街に入る人達は、その門番と何やら話をしてから、街の中に消えて行った。よく観察して見ると、身分証のような物を提示している様だ。
(参ったなぁ〜。大きな街は、そうやって治安維持を行なっていると知っていたけど、どうしよう。そんな物無いし、ステータスを見せる訳にもいかない。確か、入場料を払って、入れる場合もあった筈だけど、今は手持ちが無いんだよなぁ〜。・・・う〜ん、何とかならないかな?ダメ元で、お願いしてみよう。無理なら、他の小さな街を探さないと・・・。)
折角、見つけた街だが、早速、問題が発生した。レッサードラゴン達の時のように、力ずくで、入場する訳にもいかない。まぁ、ある魔法を使えば、入場自体は出来るが、それは、道徳的にどうだろうか?後々、問題に成りかねないので、余り使用は避けたい所だ。そうこう考えながら、進んでいると、遂に、街の目の前まで、たどり着いた。
すると、ルーシュに気が付いた門番の1人が、足早に近づいて来た。
「君っ!どうしたんだ、その恰好はっ!?もしかして、魔物か野盗に襲われたのかいっ!?」
どうやら心配して、近づいて来た様だ。
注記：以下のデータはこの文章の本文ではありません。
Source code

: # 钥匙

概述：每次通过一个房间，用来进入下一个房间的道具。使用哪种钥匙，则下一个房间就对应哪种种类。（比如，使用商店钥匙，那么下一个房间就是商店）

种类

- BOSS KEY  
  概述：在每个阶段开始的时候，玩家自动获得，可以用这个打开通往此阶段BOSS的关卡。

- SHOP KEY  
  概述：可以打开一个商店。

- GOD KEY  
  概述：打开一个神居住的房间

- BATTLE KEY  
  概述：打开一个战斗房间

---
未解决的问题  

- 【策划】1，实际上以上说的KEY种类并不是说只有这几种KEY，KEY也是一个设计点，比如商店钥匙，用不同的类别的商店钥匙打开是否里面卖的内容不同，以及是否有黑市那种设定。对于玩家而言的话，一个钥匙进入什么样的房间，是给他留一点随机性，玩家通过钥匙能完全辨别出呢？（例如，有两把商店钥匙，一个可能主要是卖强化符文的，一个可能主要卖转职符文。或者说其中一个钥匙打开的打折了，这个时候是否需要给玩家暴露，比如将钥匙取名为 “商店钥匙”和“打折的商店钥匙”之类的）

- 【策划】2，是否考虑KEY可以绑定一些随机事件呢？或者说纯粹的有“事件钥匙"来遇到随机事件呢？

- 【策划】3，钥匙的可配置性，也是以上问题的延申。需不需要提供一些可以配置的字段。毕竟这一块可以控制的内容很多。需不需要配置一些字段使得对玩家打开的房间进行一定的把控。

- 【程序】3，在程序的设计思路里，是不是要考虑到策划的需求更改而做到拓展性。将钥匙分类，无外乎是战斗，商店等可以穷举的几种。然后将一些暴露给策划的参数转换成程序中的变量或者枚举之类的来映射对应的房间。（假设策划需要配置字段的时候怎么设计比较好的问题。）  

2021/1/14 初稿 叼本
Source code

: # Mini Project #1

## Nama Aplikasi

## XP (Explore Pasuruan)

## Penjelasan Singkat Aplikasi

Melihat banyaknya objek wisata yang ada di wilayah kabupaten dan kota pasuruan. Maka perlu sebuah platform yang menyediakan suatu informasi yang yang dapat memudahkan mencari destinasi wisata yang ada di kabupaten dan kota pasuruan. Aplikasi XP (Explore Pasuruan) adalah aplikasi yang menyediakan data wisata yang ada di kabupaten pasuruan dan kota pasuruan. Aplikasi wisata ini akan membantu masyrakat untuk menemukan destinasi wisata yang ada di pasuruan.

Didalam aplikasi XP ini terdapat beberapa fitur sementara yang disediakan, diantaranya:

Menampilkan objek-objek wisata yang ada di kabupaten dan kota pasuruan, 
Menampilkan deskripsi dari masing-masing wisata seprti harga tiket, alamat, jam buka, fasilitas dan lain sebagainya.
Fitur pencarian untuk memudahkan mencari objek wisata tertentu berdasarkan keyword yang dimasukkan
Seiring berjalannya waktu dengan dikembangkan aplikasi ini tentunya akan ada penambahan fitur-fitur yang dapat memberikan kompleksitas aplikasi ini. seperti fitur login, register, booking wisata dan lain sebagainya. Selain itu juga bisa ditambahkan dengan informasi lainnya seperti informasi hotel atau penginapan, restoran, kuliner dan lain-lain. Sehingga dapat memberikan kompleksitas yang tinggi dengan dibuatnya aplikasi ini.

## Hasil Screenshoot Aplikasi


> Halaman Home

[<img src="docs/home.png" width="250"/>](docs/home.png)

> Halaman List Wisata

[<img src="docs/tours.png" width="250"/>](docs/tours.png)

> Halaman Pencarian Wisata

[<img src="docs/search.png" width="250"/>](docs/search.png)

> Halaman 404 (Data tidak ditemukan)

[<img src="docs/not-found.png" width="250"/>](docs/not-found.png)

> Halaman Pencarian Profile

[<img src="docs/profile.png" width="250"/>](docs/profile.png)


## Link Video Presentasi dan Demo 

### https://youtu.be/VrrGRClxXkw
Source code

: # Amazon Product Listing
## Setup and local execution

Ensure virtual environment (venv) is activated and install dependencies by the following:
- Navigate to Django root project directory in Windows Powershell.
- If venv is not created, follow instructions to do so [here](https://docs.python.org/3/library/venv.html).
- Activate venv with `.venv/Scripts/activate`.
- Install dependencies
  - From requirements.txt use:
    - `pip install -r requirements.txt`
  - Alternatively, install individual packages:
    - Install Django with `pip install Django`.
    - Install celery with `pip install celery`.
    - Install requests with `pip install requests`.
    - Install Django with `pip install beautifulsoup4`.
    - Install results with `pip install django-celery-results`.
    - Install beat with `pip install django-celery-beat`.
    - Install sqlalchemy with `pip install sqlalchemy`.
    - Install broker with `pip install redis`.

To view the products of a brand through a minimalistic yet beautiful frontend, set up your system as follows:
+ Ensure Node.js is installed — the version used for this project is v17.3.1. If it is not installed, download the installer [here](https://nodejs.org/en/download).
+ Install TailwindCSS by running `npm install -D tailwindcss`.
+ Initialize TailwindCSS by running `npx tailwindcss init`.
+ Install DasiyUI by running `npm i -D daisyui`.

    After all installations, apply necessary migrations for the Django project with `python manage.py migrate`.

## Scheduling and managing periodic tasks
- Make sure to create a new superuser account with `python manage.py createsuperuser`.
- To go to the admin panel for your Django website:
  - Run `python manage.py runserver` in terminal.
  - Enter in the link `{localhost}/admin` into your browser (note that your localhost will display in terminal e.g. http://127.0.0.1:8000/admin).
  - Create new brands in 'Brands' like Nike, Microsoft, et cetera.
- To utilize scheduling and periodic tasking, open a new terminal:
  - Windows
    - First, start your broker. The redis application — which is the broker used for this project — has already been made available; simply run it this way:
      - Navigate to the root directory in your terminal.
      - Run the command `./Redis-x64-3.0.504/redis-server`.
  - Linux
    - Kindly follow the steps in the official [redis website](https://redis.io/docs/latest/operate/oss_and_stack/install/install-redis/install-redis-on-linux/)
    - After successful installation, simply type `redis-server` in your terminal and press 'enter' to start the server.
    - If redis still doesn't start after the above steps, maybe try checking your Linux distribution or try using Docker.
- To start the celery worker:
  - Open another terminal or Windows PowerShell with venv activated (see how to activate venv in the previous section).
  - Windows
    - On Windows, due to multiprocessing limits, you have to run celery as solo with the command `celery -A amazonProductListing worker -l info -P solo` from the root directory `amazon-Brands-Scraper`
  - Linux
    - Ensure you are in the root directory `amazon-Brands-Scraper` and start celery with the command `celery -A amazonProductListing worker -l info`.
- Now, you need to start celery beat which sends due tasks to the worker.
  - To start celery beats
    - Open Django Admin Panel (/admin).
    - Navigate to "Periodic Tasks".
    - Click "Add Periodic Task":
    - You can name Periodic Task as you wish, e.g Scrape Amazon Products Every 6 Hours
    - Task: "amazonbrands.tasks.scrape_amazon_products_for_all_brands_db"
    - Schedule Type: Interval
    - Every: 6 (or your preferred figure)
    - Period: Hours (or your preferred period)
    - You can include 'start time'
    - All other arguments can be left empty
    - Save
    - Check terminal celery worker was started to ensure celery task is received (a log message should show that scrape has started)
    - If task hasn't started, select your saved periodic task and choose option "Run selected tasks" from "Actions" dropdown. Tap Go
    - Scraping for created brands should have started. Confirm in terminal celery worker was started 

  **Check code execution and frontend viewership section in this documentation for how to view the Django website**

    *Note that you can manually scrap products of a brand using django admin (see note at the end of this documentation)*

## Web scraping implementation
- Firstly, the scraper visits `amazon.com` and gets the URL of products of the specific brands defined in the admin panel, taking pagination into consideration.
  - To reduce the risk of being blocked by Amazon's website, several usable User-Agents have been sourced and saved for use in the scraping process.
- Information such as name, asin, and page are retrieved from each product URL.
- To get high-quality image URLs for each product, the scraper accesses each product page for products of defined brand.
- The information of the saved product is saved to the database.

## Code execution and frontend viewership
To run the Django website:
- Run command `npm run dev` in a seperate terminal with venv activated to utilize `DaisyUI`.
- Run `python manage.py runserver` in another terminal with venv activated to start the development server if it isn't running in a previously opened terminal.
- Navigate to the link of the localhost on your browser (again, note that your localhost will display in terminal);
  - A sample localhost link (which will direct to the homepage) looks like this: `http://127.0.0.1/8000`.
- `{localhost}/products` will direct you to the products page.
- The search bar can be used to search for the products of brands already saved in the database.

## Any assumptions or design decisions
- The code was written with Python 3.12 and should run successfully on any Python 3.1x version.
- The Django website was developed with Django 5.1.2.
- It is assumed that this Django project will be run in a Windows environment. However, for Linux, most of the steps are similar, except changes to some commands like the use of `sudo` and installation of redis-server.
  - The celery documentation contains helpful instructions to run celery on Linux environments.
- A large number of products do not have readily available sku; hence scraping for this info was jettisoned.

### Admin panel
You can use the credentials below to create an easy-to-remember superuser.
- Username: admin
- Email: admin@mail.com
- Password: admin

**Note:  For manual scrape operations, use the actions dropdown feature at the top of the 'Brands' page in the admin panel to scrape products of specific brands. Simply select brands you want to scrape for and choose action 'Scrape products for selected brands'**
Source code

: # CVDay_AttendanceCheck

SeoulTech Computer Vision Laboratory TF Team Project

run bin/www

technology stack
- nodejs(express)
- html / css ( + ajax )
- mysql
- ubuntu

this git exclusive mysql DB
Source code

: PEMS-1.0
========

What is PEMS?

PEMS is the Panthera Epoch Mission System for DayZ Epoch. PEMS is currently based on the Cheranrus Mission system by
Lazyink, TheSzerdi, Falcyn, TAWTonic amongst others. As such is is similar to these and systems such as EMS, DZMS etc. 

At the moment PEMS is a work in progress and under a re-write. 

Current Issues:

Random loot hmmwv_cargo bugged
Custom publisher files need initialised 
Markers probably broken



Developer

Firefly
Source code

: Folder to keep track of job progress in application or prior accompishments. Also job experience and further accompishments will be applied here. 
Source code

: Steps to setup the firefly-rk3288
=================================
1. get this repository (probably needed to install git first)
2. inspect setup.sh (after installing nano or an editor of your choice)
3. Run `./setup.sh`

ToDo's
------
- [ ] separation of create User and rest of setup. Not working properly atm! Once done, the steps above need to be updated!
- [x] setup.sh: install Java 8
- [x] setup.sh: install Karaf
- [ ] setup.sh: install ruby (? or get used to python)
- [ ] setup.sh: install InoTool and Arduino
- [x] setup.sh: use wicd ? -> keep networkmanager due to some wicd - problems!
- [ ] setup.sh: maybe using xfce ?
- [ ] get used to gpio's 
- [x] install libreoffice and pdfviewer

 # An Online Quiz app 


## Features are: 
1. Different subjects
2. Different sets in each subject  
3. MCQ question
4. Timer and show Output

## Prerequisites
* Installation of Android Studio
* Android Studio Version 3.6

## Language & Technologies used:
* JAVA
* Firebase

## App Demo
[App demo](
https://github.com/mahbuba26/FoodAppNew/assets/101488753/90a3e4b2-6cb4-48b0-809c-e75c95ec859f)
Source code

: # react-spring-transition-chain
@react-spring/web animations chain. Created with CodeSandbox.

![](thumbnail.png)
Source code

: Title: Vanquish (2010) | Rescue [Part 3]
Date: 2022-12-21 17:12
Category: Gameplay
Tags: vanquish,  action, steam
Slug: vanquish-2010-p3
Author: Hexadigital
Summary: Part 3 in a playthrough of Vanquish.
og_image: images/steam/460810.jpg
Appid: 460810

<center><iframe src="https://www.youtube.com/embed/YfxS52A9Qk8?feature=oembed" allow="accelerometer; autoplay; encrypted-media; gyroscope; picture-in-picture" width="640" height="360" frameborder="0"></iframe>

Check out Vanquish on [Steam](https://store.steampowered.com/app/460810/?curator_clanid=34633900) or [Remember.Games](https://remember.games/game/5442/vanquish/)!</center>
なので、その案を使わせて貰う事にした。
「は、はいっ!街に向かう途中で、魔物に襲われて・・・。幸い、怪我は軽傷で、魔法で治療したので、平気ですが・・・。」
魔物に襲われて、怪我を負ったかどうかは、別として、それ以外は本当の事である。
「そうかっ!それは不幸中の幸いだったね。もし、相手が野盗だったら、君のような可愛いらしい子は、きっと捕まって、奴隷として売り飛ばされていただろう。無事で良かったよ。」
「ご心配して頂き、ありがとうございます。あの〜、それで、街に入って、着替えたいのですが・・・、あと、魔物の情報も、冒険者ギルドに報告した方が、良いかも・・・。」
「ふむ、そうだな。ちなみに、その魔物は、どんな魔物だったかな?小鬼程度なら、報告する必要は無いし、特徴とか分かるかな?」
「はい、レッサードラゴンです。」
「・・・・・。うん?聞き間違いかな?もう一度、教えてくれるかな?」
「はい、レッサードラゴンです。」
「・・・・・!?そ、それは、大事件じゃないかっ!?ギルドだけじゃないっ!!領主様にも、ご報告しないとっ!!」
「いえ、どうやら、あの世に還った様なので、多分、平気だと思いますが・・・。」
「そ、そうかい?それでも、報告はしておいた方が良いだろう。」
「はい、冒険者ギルドに報告すれば、ご領主様の元にも、連絡がいくのでは?」
「そうだね。いや〜、焦ったよ。ドラゴンが、竜の巣山から、こちら側に来る事は、早々ないからね〜。まぁ、街は、強固な壁に囲まれているし、対竜用の大弓なんかも用意はしてるけど、実際、どこまで効果があるか、分からないからね。」
「ちなみに、今まで、竜が襲ってきた事ってあるんですか?」
「ないない。そんな事があったら、大惨事だよ。」
「そうなんですね、安心しました。あ、あと一つ。冒険者ギルドって、何処にありますか?初めて訪れるので・・・。」
「あぁ、冒険者ギルドかい?それなら、門を潜って、すぐ右側に、大きな建物があるよ。それが、冒険者ギルドだよ。」
「分かりました。ありがとうございました。」
「あぁ、冒険者ギルドも大事だけど、早く、家に帰った方が良いね。ご家族が、心配しているだろうし。」
何とか誤魔化して、街中に入る事が出来たルーシュ。足早に、冒険者ギルドに向かって行った。
一方、ルーシュを見送った門番はと言うと。
「あれ?そう言えば、あんなに可愛い子、街中で見かけた事あったけ?」
今更、その事に気付いたが、もう手遅れ。まんまと、ルーシュの口車に乗せられてしまった。まぁ、嘘は言っていない。ただ、初めて訪れるのは、冒険者ギルドだけでなく、この街自体でもあったのだが。
たくさんの竜の主になったルーシュ。危険物も手に入れて、やっと、街にたどり着きました。しかし、此処は、ルーシュの故郷なのか?